Friday, June 01, 2007

Guest Blogger, Shelley Bates

Today we have Shelley Bates here with a glimpse into her latest release, Over Her Head, and a very insightful article about using symbols, imagery and metaphors to create a story that holds together and enchants your reader. AND, if you leave a comment, you'll be entered in a drawing to win a copy of her new book! Enjoy!

Thanks, Dineen, for inviting me to guest on your blog! I’m celebrating the release of my fourth book for Christian women, Over Her Head, which has my favorite cover of all my books so far.

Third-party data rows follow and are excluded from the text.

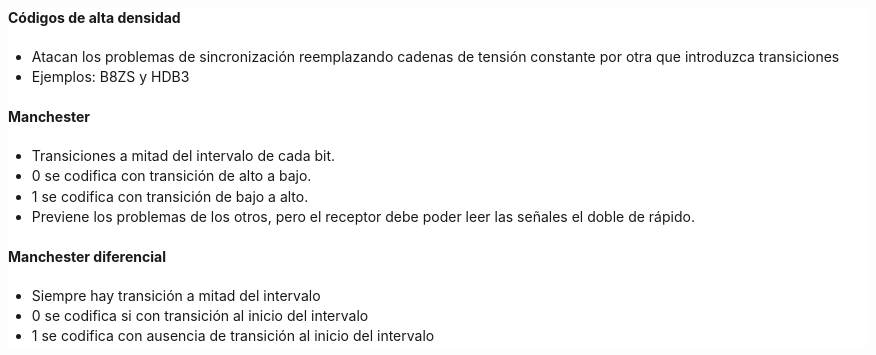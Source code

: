    
#### Códigos de alta densidad
   * Atacan los problemas de sincronización reemplazando cadenas de tensión constante por otra que introduzca transiciones
   * Ejemplos: B8ZS y HDB3
   
#### Manchester
   * Transiciones a mitad del intervalo de cada bit.
   * 0 se codifica con transición de alto a bajo.
   * 1 se codifica con transición de bajo a alto.
   * Previene los problemas de los otros, pero el receptor debe poder leer las señales el doble de rápido.
   
   
#### Manchester diferencial
   * Siempre hay transición a mitad del intervalo
   * 0 se codifica si con transición al inicio del intervalo
   * 1 se codifica con ausencia de transición al inicio del intervalo

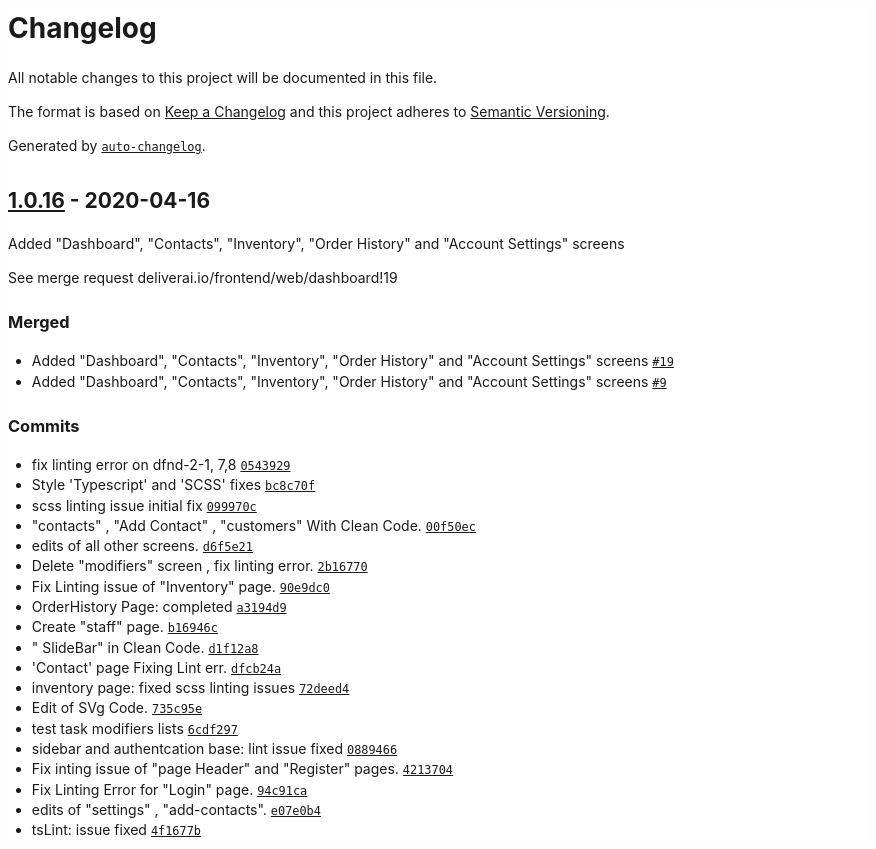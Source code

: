 # Changelog

All notable changes to this project will be documented in this file.

The format is based on [Keep a Changelog](https://keepachangelog.com/en/1.0.0/)
and this project adheres to [Semantic Versioning](https://semver.org/spec/v2.0.0.html).

Generated by [`auto-changelog`](https://github.com/CookPete/auto-changelog).

## [1.0.16](https://gitlab.com/deliverai.io/frontend/compare/release-release-1.0.15...release-1.0.16) - 2020-04-16

Added "Dashboard", "Contacts", "Inventory", "Order History" and "Account Settings" screens

See merge request deliverai.io/frontend/web/dashboard!19

### Merged

- Added "Dashboard", "Contacts", "Inventory", "Order History" and "Account Settings" screens [`#19`](https://gitlab.com/deliverai.io/frontend/merge_requests/19)
- Added "Dashboard", "Contacts", "Inventory", "Order History" and "Account Settings" screens [`#9`](https://gitlab.com/deliverai.io/frontend/merge_requests/9)

### Commits

- fix linting error on dfnd-2-1, 7,8 [`0543929`](https://gitlab.com/deliverai.io/frontend/commit/054392993f9544ca330bd0b0b317d0db75c6b482)
- Style 'Typescript' and 'SCSS' fixes [`bc8c70f`](https://gitlab.com/deliverai.io/frontend/commit/bc8c70f84f3b523f54a5f5c39f8a03efd337ba4b)
- scss linting issue initial fix [`099970c`](https://gitlab.com/deliverai.io/frontend/commit/099970ca09eeea1d73e3e1aede5a5b257a8d9e7d)
- "contacts" , "Add Contact" , "customers" With Clean Code. [`00f50ec`](https://gitlab.com/deliverai.io/frontend/commit/00f50ec02075fde6c79c7d8fc34afa0e4e3d1177)
- edits of all  other screens. [`d6f5e21`](https://gitlab.com/deliverai.io/frontend/commit/d6f5e2125b18059221bf0f71edd8629e0599a38c)
- Delete "modifiers" screen , fix linting error. [`2b16770`](https://gitlab.com/deliverai.io/frontend/commit/2b16770fa88f8feaebb6c61ea49a6d355cf82f6b)
- Fix Linting issue of "Inventory" page. [`90e9dc0`](https://gitlab.com/deliverai.io/frontend/commit/90e9dc02e9bb664d2cc53518cb60a1ab0e6f3c4a)
- OrderHistory Page: completed [`a3194d9`](https://gitlab.com/deliverai.io/frontend/commit/a3194d9c9ae965f483f16310e80025703b92ea3c)
- Create "staff" page. [`b16946c`](https://gitlab.com/deliverai.io/frontend/commit/b16946cc1b2d8e1620e7c582b0186923f0bf92b5)
- " SlideBar"  in Clean Code. [`d1f12a8`](https://gitlab.com/deliverai.io/frontend/commit/d1f12a8e7cbbbf87eb0ffdf648befa963ad7fd38)
- 'Contact' page Fixing Lint err. [`dfcb24a`](https://gitlab.com/deliverai.io/frontend/commit/dfcb24aad5404e535fb9874ded251886e63076ba)
- inventory page: fixed scss linting issues [`72deed4`](https://gitlab.com/deliverai.io/frontend/commit/72deed4c84be125c971fcab35b49c8b948de4be9)
- Edit of SVg Code. [`735c95e`](https://gitlab.com/deliverai.io/frontend/commit/735c95e7f7373d9851111894cf8a6934031745e4)
- test task modifiers lists [`6cdf297`](https://gitlab.com/deliverai.io/frontend/commit/6cdf2970abc96e1cff263d9a9f14a72834e94828)
- sidebar and authentcation base: lint issue fixed [`0889466`](https://gitlab.com/deliverai.io/frontend/commit/08894665bd0856bd2e248322effb653f0df1510b)
- Fix inting issue of "page Header"  and "Register" pages. [`4213704`](https://gitlab.com/deliverai.io/frontend/commit/4213704a4f0156d85c1af7aef3d1273d1ad28c05)
- Fix Linting Error for "Login" page. [`94c91ca`](https://gitlab.com/deliverai.io/frontend/commit/94c91ca03a5e69535c6ad5cadaa916d4046b944f)
- edits of "settings" , "add-contacts". [`e07e0b4`](https://gitlab.com/deliverai.io/frontend/commit/e07e0b4f0067ffeb5b2dd26296956ecbf44a05cd)
- tsLint: issue fixed [`4f1677b`](https://gitlab.com/deliverai.io/frontend/commit/4f1677b32b83c0f93dbe638700da2586ed07cc31)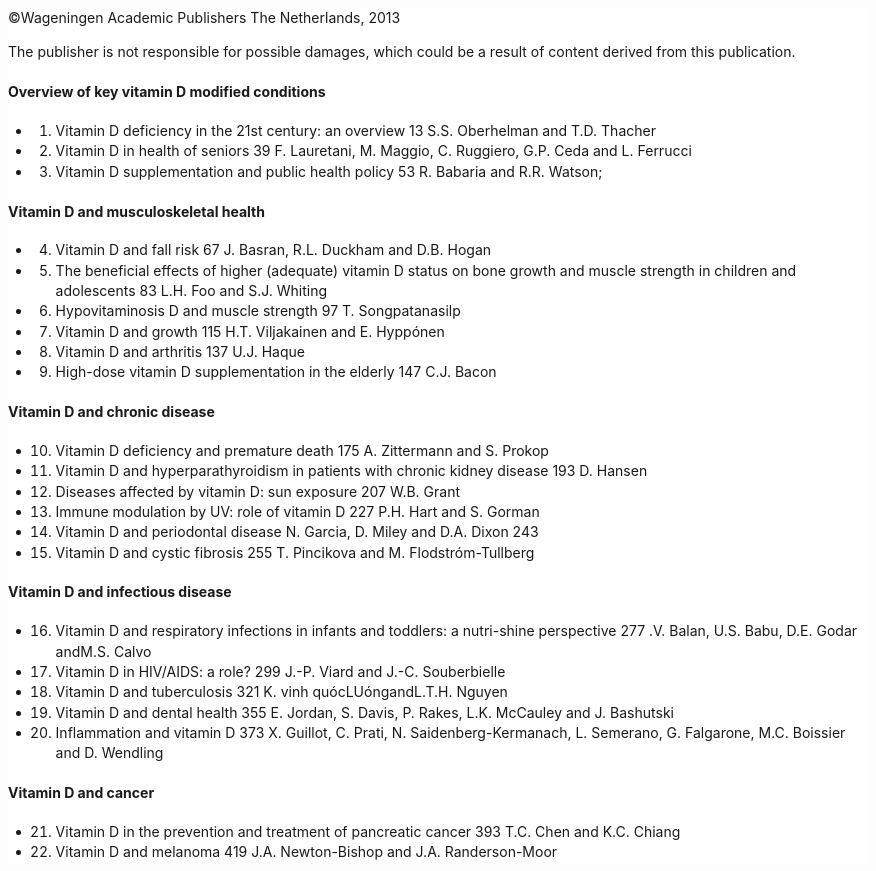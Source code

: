 ©Wageningen Academic Publishers The Netherlands, 2013

The publisher is not responsible for possible damages, which could be a result of content derived from this publication.

#### Overview of key vitamin D modified conditions

* 1. Vitamin D deficiency in the 21st century: an overview 13 S.S. Oberhelman and T.D. Thacher

* 2. Vitamin D in health of seniors 39 F. Lauretani, M. Maggio, C. Ruggiero, G.P. Ceda and L. Ferrucci

* 3. Vitamin D supplementation and public health policy 53 R. Babaria and R.R. Watson; 

#### Vitamin D and musculoskeletal health

* 4. Vitamin D and fall risk 67 J. Basran, R.L. Duckham and D.B. Hogan

* 5. The beneficial effects of higher (adequate) vitamin D status on bone growth and muscle strength in children and adolescents 83 L.H. Foo and S.J. Whiting

* 6. Hypovitaminosis D and muscle strength 97 T. Songpatanasilp

* 7. Vitamin D and growth 115 H.T. Viljakainen and E. Hyppónen

* 8. Vitamin D and arthritis 137 U.J. Haque

* 9. High-dose vitamin D supplementation in the elderly 147 C.J. Bacon 

#### Vitamin D and chronic disease

* 10. Vitamin D deficiency and premature death 175 A. Zittermann and S. Prokop

* 11. Vitamin D and hyperparathyroidism in patients with chronic kidney disease 193 D. Hansen

* 12. Diseases affected by vitamin D: sun exposure 207 W.B. Grant

* 13. Immune modulation by UV: role of vitamin D 227 P.H. Hart and S. Gorman

* 14. Vitamin D and periodontal disease N. Garcia, D. Miley and D.A. Dixon 243

* 15. Vitamin D and cystic fibrosis 255 T. Pincikova and M. Flodstróm-Tullberg 

#### Vitamin D and infectious disease

* 16. Vitamin D and respiratory infections in infants and toddlers: a nutri-shine perspective 277  .V. Balan, U.S. Babu, D.E. Godar andM.S. Calvo

* 17. Vitamin D in HIV/AIDS: a role? 299 J.-P. Viard and J.-C. Souberbielle

* 18. Vitamin D and tuberculosis 321 K. vinh quócLUóngandL.T.H. Nguyen

* 19. Vitamin D and dental health 355 E. Jordan, S. Davis, P. Rakes, L.K. McCauley and J. Bashutski

* 20. Inflammation and vitamin D 373 X. Guillot, C. Prati, N. Saidenberg-Kermanach, L. Semerano, G. Falgarone, M.C. Boissier and D. Wendling 

#### Vitamin D and cancer

* 21. Vitamin D in the prevention and treatment of pancreatic cancer 393 T.C. Chen and K.C. Chiang

* 22. Vitamin D and melanoma 419 J.A. Newton-Bishop and J.A. Randerson-Moor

The art department at FaithWords really knows what it’s doing. The thing I like most about it is the way the heroine, Laurie, seems to be swimming toward the light. In fact, she spends the whole book doing that. Isn’t it amazing how they captured the whole plot arc with one image?

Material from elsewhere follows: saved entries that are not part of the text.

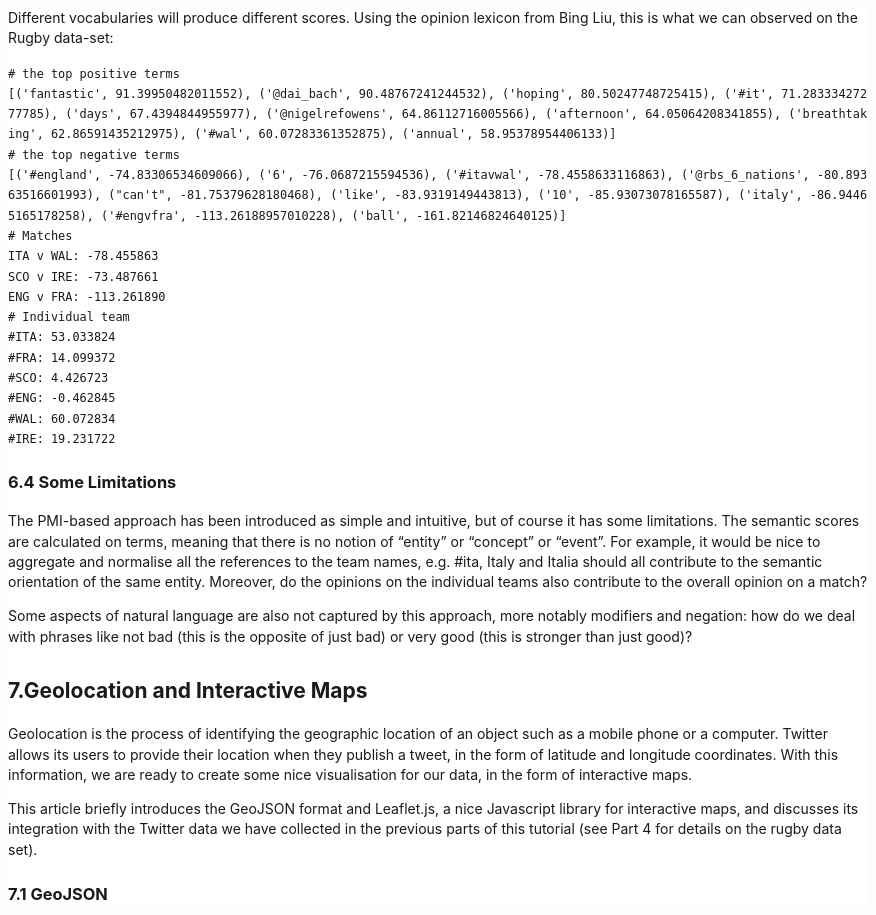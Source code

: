 Different vocabularies will produce different scores. Using the opinion lexicon from Bing Liu, this is what we can observed on the Rugby data-set:

```
# the top positive terms
[('fantastic', 91.39950482011552), ('@dai_bach', 90.48767241244532), ('hoping', 80.50247748725415), ('#it', 71.28333427277785), ('days', 67.4394844955977), ('@nigelrefowens', 64.86112716005566), ('afternoon', 64.05064208341855), ('breathtaking', 62.86591435212975), ('#wal', 60.07283361352875), ('annual', 58.95378954406133)]
# the top negative terms
[('#england', -74.83306534609066), ('6', -76.0687215594536), ('#itavwal', -78.4558633116863), ('@rbs_6_nations', -80.89363516601993), ("can't", -81.75379628180468), ('like', -83.9319149443813), ('10', -85.93073078165587), ('italy', -86.94465165178258), ('#engvfra', -113.26188957010228), ('ball', -161.82146824640125)]
# Matches
ITA v WAL: -78.455863
SCO v IRE: -73.487661
ENG v FRA: -113.261890
# Individual team
#ITA: 53.033824
#FRA: 14.099372
#SCO: 4.426723
#ENG: -0.462845
#WAL: 60.072834
#IRE: 19.231722

```

### 6.4 Some Limitations

The PMI-based approach has been introduced as simple and intuitive, but of course it has some limitations. The semantic scores are calculated on terms, meaning that there is no notion of “entity” or “concept” or “event”. For example, it would be nice to aggregate and normalise all the references to the team names, e.g. #ita, Italy and Italia should all contribute to the semantic orientation of the same entity. Moreover, do the opinions on the individual teams also contribute to the overall opinion on a match?

Some aspects of natural language are also not captured by this approach, more notably modifiers and negation: how do we deal with phrases like not bad (this is the opposite of just bad) or very good (this is stronger than just good)?

## 7.Geolocation and Interactive Maps

Geolocation is the process of identifying the geographic location of an object such as a mobile phone or a computer. Twitter allows its users to provide their location when they publish a tweet, in the form of latitude and longitude coordinates. With this information, we are ready to create some nice visualisation for our data, in the form of interactive maps.

This article briefly introduces the GeoJSON format and Leaflet.js, a nice Javascript library for interactive maps, and discusses its integration with the Twitter data we have collected in the previous parts of this tutorial (see Part 4 for details on the rugby data set).

### 7.1 GeoJSON
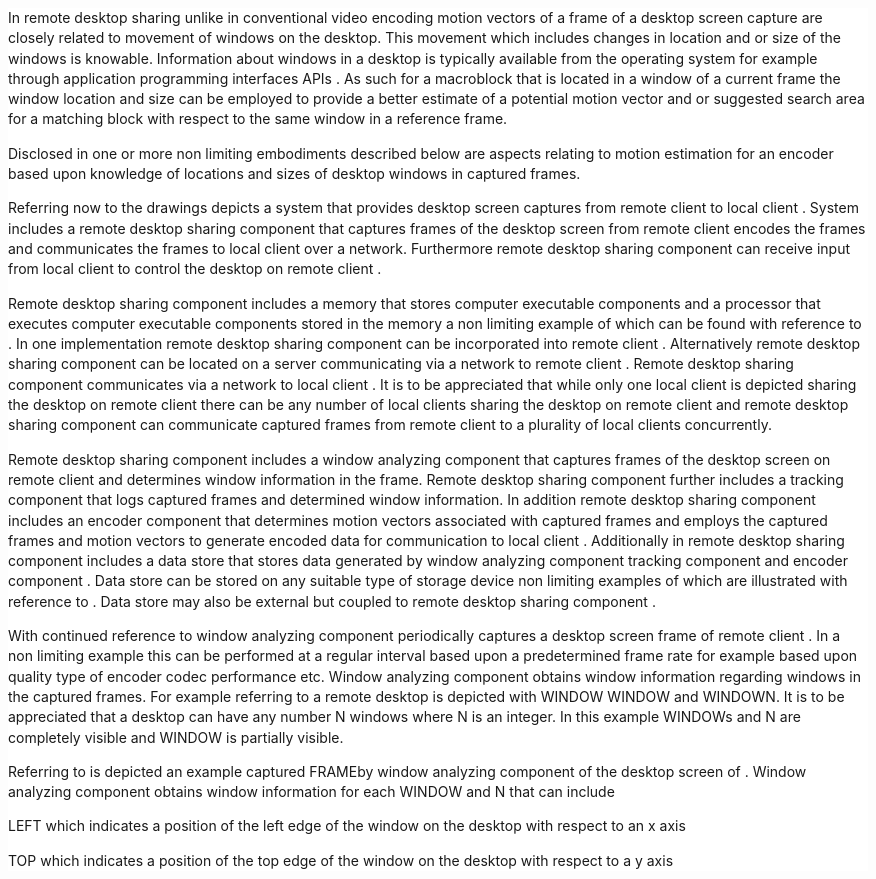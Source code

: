In remote desktop sharing unlike in conventional video encoding motion vectors of a frame of a desktop screen capture are closely related to movement of windows on the desktop. This movement which includes changes in location and or size of the windows is knowable. Information about windows in a desktop is typically available from the operating system for example through application programming interfaces APIs . As such for a macroblock that is located in a window of a current frame the window location and size can be employed to provide a better estimate of a potential motion vector and or suggested search area for a matching block with respect to the same window in a reference frame.

Disclosed in one or more non limiting embodiments described below are aspects relating to motion estimation for an encoder based upon knowledge of locations and sizes of desktop windows in captured frames.

Referring now to the drawings depicts a system that provides desktop screen captures from remote client to local client . System includes a remote desktop sharing component that captures frames of the desktop screen from remote client encodes the frames and communicates the frames to local client over a network. Furthermore remote desktop sharing component can receive input from local client to control the desktop on remote client .

Remote desktop sharing component includes a memory that stores computer executable components and a processor that executes computer executable components stored in the memory a non limiting example of which can be found with reference to . In one implementation remote desktop sharing component can be incorporated into remote client . Alternatively remote desktop sharing component can be located on a server communicating via a network to remote client . Remote desktop sharing component communicates via a network to local client . It is to be appreciated that while only one local client is depicted sharing the desktop on remote client there can be any number of local clients sharing the desktop on remote client and remote desktop sharing component can communicate captured frames from remote client to a plurality of local clients concurrently.

Remote desktop sharing component includes a window analyzing component that captures frames of the desktop screen on remote client and determines window information in the frame. Remote desktop sharing component further includes a tracking component that logs captured frames and determined window information. In addition remote desktop sharing component includes an encoder component that determines motion vectors associated with captured frames and employs the captured frames and motion vectors to generate encoded data for communication to local client . Additionally in remote desktop sharing component includes a data store that stores data generated by window analyzing component tracking component and encoder component . Data store can be stored on any suitable type of storage device non limiting examples of which are illustrated with reference to . Data store may also be external but coupled to remote desktop sharing component .

With continued reference to window analyzing component periodically captures a desktop screen frame of remote client . In a non limiting example this can be performed at a regular interval based upon a predetermined frame rate for example based upon quality type of encoder codec performance etc. Window analyzing component obtains window information regarding windows in the captured frames. For example referring to a remote desktop is depicted with WINDOW WINDOW and WINDOWN. It is to be appreciated that a desktop can have any number N windows where N is an integer. In this example WINDOWs and N are completely visible and WINDOW is partially visible.

Referring to is depicted an example captured FRAMEby window analyzing component of the desktop screen of . Window analyzing component obtains window information for each WINDOW and N that can include 

LEFT which indicates a position of the left edge of the window on the desktop with respect to an x axis 

TOP which indicates a position of the top edge of the window on the desktop with respect to a y axis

The use of images, symbols, and metaphor really served me well in the writing of the book, too. I had my central idea, which was taken from Psalm 124:

“If it had not been the Lord who was on our side, when men rose up against us: Then they had swallowed us up quick, when their wrath was kindled against us: Then the waters had overwhelmed us, the stream had gone over our soul: Then the proud waters had gone over our soul.”

Once you know your central idea or theme, you can tie all the pretty stuff—the images, motifs, and so on—into it. What this does is create cohesion in your descriptions and settings that can give your book a sense of its own completeness. You won’t find yourself wandering off into thickets of narrative that don’t contribute directly to your story. Instead, it will look as though it grew organically. “Write tight” doesn’t just mean hunting down adjectives and adverbs with a red pen and making them bleed. It means choosing only words and phrases that contribute
somehow to your theme—that form the metaphors and images that support it.

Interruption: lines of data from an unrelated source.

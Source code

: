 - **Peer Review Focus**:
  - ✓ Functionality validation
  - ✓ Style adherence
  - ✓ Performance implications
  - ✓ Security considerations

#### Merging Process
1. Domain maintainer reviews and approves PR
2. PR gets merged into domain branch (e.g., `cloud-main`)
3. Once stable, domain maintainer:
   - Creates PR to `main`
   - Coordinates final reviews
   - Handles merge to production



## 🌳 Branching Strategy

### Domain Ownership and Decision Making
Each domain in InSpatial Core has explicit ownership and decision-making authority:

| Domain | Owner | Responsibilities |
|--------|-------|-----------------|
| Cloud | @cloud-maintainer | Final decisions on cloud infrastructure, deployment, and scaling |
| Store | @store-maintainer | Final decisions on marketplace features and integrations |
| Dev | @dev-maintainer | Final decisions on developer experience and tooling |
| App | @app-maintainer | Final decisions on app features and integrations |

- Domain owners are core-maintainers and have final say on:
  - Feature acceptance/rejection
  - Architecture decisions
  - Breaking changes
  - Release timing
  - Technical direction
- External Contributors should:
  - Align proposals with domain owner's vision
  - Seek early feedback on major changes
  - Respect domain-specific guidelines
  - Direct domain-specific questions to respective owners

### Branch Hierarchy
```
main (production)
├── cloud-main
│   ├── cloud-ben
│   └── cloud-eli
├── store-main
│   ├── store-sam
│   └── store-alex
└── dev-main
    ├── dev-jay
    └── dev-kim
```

Let me show you what I mean. Over Her Head is set in a small imaginary town in Pennsylvania that has a river running through it. The homicide that kicks off the book happens on a bridge—a big, old-fashioned wooden trestle. Bridges usually connect two sides of things, but in this book, bridges divide: truth from lies, friends from enemies, the comfortable past from the uncertain future. People cross bridges at turning points in the story—maybe a little obvious, but it was fun to architect it that way.

The theme of being overwhelmed by a wave not only reflects how the victim died, but is borne out in the heroine’s increasing feelings of drowning and helplessness as she watches circumstances close around her teenage daughter. And the victim’s mother searches the riverbanks for any of her daughter’s possessions that might have washed up—the way she’s searching her memories of their rocky relationship and trying to hang onto the good
things about it.

See how this all ties together? Sit down with your manuscript and give its central theme some thought—and then work with your descriptions and motifs to give your story its own unique flavor and sense of wholeness. Your readers will thank you!

9 comments:

Anonymous said...

Wow. I so enjoyed Shelley's guest blog, Dineen! Especially liked the example of the bridges.

Delicious food for thought! :)

Cynthia Ruchti said...

Way to tantalize a reader, Shelley! I'm also a big fan of well-placed, well-timed, carefully-cultivated metaphors and word pictures. You've helped me see how to maximize their use without making the metaphors themselves an overwhelming flood!

Betsy St. Amant said...

Sounds great!!! Thanks, Shelley, for the advice!! And thanks for hosting this, Dineen! =) SIGN ME UP!!

Sally said...

The bridge comment is intriguing. I'll have to look for those bridges in the book.

Rose McCauley said...

Thanks for the thought-provoking lesson. This book sounds lovely. I would love to read it and look for the symbolism. rose

Merrillee said...

I love the use of symbolism and figures of speech in novels. Thanks for your lesson.
Merrillee

Beauty4Ashes said...
This comment has been removed by the author.
Beauty4Ashes said...

This book is on my must read list for the Summer!

Trisha

Annette M. Irby said...

What a great article. Thanks to both of you. Love the title of this one, too, Shelley!